La diga Ilisu fa parte del progetto Gap, Progetto Idrico per l’Anatolia Sud-Orientale, che prevede la costruzione di dighe e centrali idroelettriche lungo l’alto corso del Tigri e dell’Eufrate. Dal 1980 alcune dighe sono già state costruite e 320 villaggi evacuati, molto spesso con metodi discutibili. La mancanza di finanziamenti ha però fatto slittare l’inizio dei lavori di Ilisu fino a quando, nel 1999, la società svizzera Sulzer AG si è detta interessata a finanziare il progetto. Ad essa si aggiungono negli anni seguenti società
tedesche, austriache e italiane.
Il governo turco riprende il progetto, sostenendo di voler terminare i lavori della diga entro il 2014. Ilisu sarà la seconda diga del paese, con una capacità di circa 10 kmu00B3 e una superficie di 313 kmu00B2, sommergerà 6mila ettari di terre arabili e il bacino idrico che si formerà inonderà una valle lunga 136 km, con una produzione di 3833 Gwh l’anno per 300 milioni di dollari di ricavi.

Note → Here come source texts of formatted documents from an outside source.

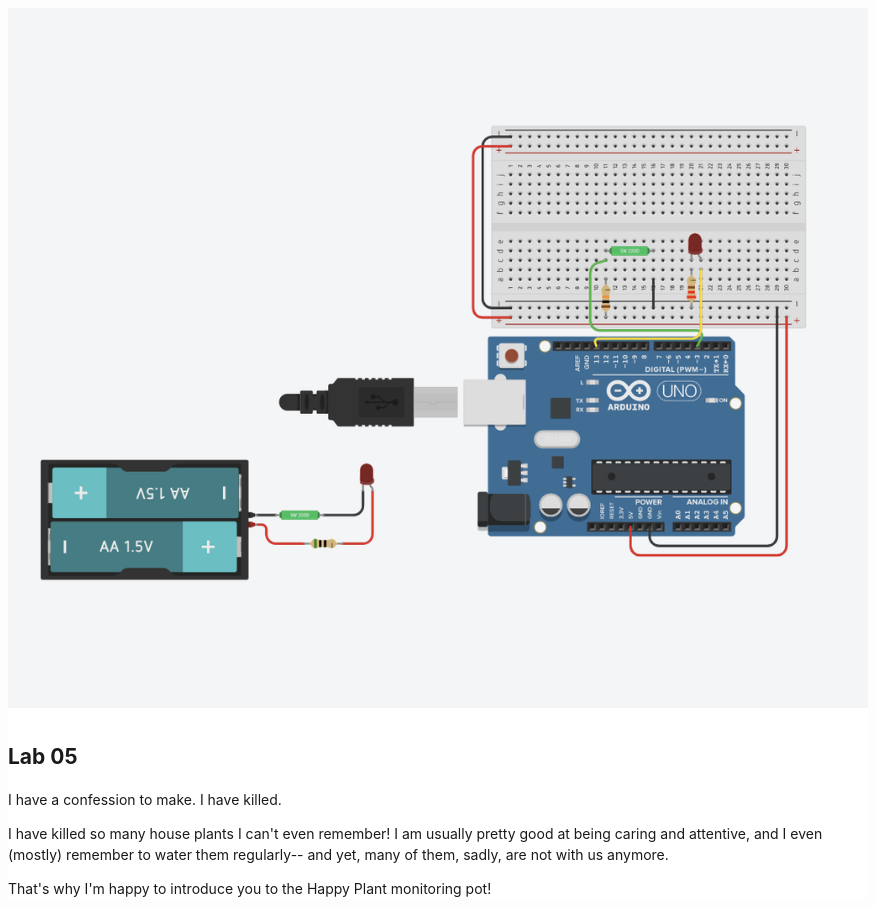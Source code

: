 ![Tinkercad screenshot of a tilt switch connected directly to an LED and 2 AA batteries, and another one connected to an Arduino to control a LED on the same circuit](https://github.com/orsolyasz/PComp-Fall-2021/blob/main/Week%2002/Tilt-Switch-Tinker.png)


## Lab 05 

I have a confession to make. I have killed.

I have killed so many house plants I can't even remember! I am usually pretty good at being caring and attentive, and I even (mostly) remember to water them regularly-- and yet, many of them, sadly, are not with us anymore.

That's why I'm happy to introduce you to the Happy Plant monitoring pot! 
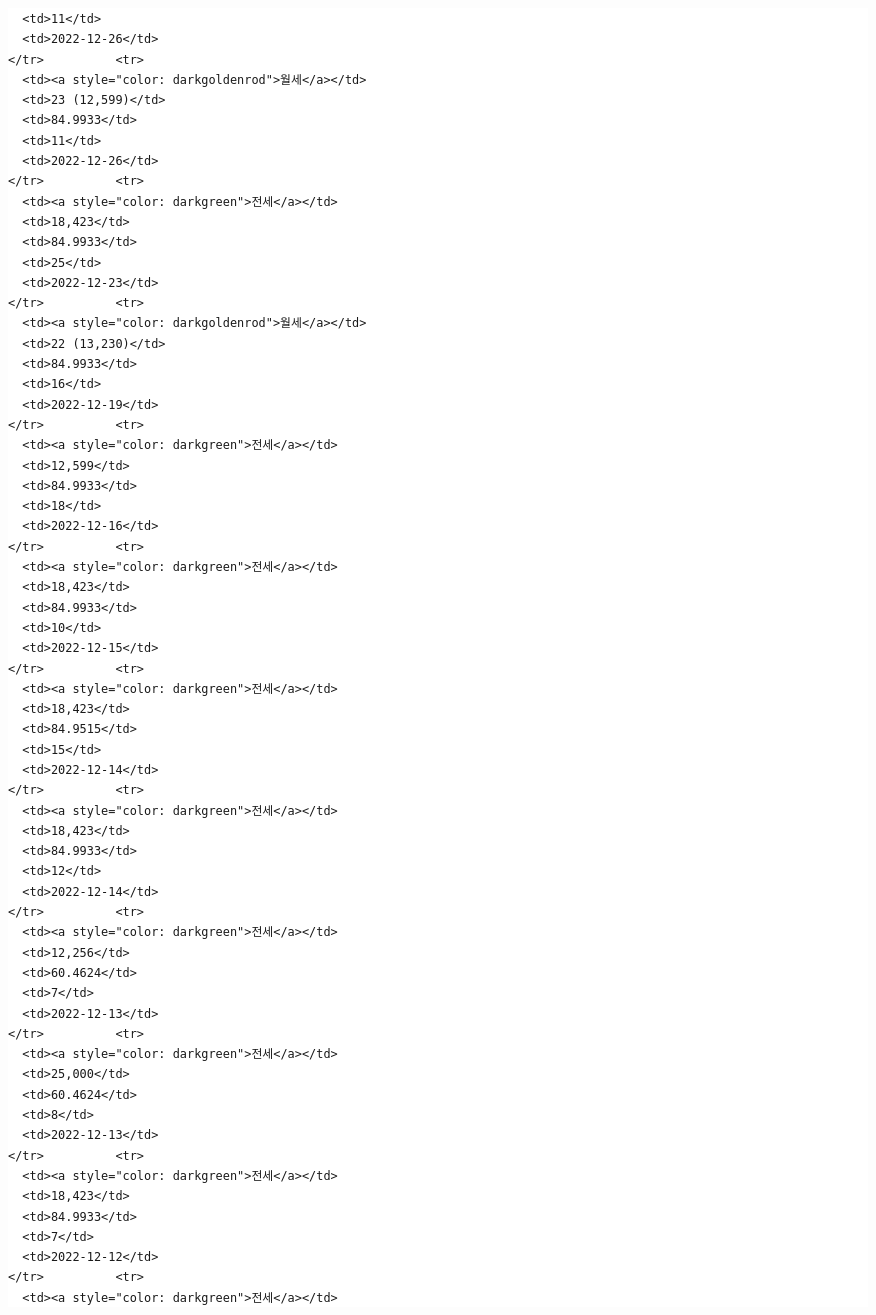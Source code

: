       <td>11</td>
      <td>2022-12-26</td>
    </tr>          <tr>
      <td><a style="color: darkgoldenrod">월세</a></td>
      <td>23 (12,599)</td>
      <td>84.9933</td>
      <td>11</td>
      <td>2022-12-26</td>
    </tr>          <tr>
      <td><a style="color: darkgreen">전세</a></td>
      <td>18,423</td>
      <td>84.9933</td>
      <td>25</td>
      <td>2022-12-23</td>
    </tr>          <tr>
      <td><a style="color: darkgoldenrod">월세</a></td>
      <td>22 (13,230)</td>
      <td>84.9933</td>
      <td>16</td>
      <td>2022-12-19</td>
    </tr>          <tr>
      <td><a style="color: darkgreen">전세</a></td>
      <td>12,599</td>
      <td>84.9933</td>
      <td>18</td>
      <td>2022-12-16</td>
    </tr>          <tr>
      <td><a style="color: darkgreen">전세</a></td>
      <td>18,423</td>
      <td>84.9933</td>
      <td>10</td>
      <td>2022-12-15</td>
    </tr>          <tr>
      <td><a style="color: darkgreen">전세</a></td>
      <td>18,423</td>
      <td>84.9515</td>
      <td>15</td>
      <td>2022-12-14</td>
    </tr>          <tr>
      <td><a style="color: darkgreen">전세</a></td>
      <td>18,423</td>
      <td>84.9933</td>
      <td>12</td>
      <td>2022-12-14</td>
    </tr>          <tr>
      <td><a style="color: darkgreen">전세</a></td>
      <td>12,256</td>
      <td>60.4624</td>
      <td>7</td>
      <td>2022-12-13</td>
    </tr>          <tr>
      <td><a style="color: darkgreen">전세</a></td>
      <td>25,000</td>
      <td>60.4624</td>
      <td>8</td>
      <td>2022-12-13</td>
    </tr>          <tr>
      <td><a style="color: darkgreen">전세</a></td>
      <td>18,423</td>
      <td>84.9933</td>
      <td>7</td>
      <td>2022-12-12</td>
    </tr>          <tr>
      <td><a style="color: darkgreen">전세</a></td>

Il rovescio della medaglia è ovviamente drammatico: oltre 289 siti d’inestimabile valore archeologico verranno spazzati via e più di 200 insediamenti umani saranno sommersi, costringendo in tutto 55mila persone allo sradicamento, alla perdita del lavoro, delle case o al trasferimento forzato in altre zone del paese, esposte all’esclusione sociale e all’emarginazione.
Inoltre Ilisu nascerà a soli 65 km dal confine con la Siria e l’Iraq, dove il controllo delle acque del fiume da parte della Turchia avrà particolari ripercussioni su equilibri geo-politici già delicati e sulle popolazioni civili.
Oggi gli istituti di credito europei che avrebbero dovuto finanziare il progetto si stanno ritirando: le agenzie di credito all'export, inviate dalle singole banche, hanno fatto verifiche in Turchia e hanno riscontrato che il piano operativo proposto da Ankara non è adeguato agli standard europei. Così, per ora, si è per ora bloccata la costruzione dell'invaso. Ma il governo di Ankara non si arrende.